Every entry must be given again exactly. Include no pictures.

━━━━━━━━━━━━━━━━

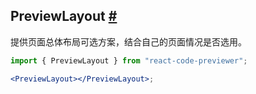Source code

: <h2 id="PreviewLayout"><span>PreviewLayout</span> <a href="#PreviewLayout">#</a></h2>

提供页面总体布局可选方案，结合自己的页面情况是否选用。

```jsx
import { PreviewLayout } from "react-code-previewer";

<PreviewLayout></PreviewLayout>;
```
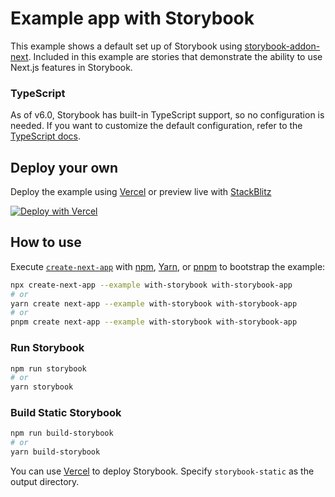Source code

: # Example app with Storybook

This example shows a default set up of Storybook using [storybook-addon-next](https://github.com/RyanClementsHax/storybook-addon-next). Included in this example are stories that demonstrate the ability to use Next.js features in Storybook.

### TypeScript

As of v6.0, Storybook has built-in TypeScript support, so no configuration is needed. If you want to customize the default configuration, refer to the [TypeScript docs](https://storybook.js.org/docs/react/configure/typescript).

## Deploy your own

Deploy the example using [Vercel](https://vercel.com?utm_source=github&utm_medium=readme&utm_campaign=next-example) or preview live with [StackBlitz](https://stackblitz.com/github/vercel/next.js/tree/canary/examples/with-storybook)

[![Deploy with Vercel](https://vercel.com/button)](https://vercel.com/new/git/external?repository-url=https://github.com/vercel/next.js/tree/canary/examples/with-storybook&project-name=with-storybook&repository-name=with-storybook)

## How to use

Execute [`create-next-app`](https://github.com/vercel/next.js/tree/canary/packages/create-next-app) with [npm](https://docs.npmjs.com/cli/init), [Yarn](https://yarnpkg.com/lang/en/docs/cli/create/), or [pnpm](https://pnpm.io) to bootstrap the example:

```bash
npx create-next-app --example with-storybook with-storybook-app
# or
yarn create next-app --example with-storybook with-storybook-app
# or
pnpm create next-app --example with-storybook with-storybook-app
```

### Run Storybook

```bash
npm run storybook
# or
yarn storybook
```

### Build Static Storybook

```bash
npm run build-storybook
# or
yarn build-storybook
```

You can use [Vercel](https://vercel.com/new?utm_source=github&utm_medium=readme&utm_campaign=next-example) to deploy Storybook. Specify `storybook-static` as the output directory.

━━━━━━━━━━━━━━━━

WRITTEN REPLY
Source code

: <h2 id="PreviewLayout"><span>PreviewLayout</span> <a href="#PreviewLayout">#</a></h2>

提供页面总体布局可选方案，结合自己的页面情况是否选用。

```jsx
import { PreviewLayout } from "react-code-previewer";

<PreviewLayout></PreviewLayout>;
```
Source code

: # Example app with Storybook

This example shows a default set up of Storybook using [storybook-addon-next](https://github.com/RyanClementsHax/storybook-addon-next). Included in this example are stories that demonstrate the ability to use Next.js features in Storybook.

### TypeScript

As of v6.0, Storybook has built-in TypeScript support, so no configuration is needed. If you want to customize the default configuration, refer to the [TypeScript docs](https://storybook.js.org/docs/react/configure/typescript).

## Deploy your own

Deploy the example using [Vercel](https://vercel.com?utm_source=github&utm_medium=readme&utm_campaign=next-example) or preview live with [StackBlitz](https://stackblitz.com/github/vercel/next.js/tree/canary/examples/with-storybook)

[![Deploy with Vercel](https://vercel.com/button)](https://vercel.com/new/git/external?repository-url=https://github.com/vercel/next.js/tree/canary/examples/with-storybook&project-name=with-storybook&repository-name=with-storybook)

## How to use

Execute [`create-next-app`](https://github.com/vercel/next.js/tree/canary/packages/create-next-app) with [npm](https://docs.npmjs.com/cli/init), [Yarn](https://yarnpkg.com/lang/en/docs/cli/create/), or [pnpm](https://pnpm.io) to bootstrap the example:

```bash
npx create-next-app --example with-storybook with-storybook-app
# or
yarn create next-app --example with-storybook with-storybook-app
# or
pnpm create next-app --example with-storybook with-storybook-app
```

### Run Storybook

```bash
npm run storybook
# or
yarn storybook
```

### Build Static Storybook

```bash
npm run build-storybook
# or
yarn build-storybook
```

You can use [Vercel](https://vercel.com/new?utm_source=github&utm_medium=readme&utm_campaign=next-example) to deploy Storybook. Specify `storybook-static` as the output directory.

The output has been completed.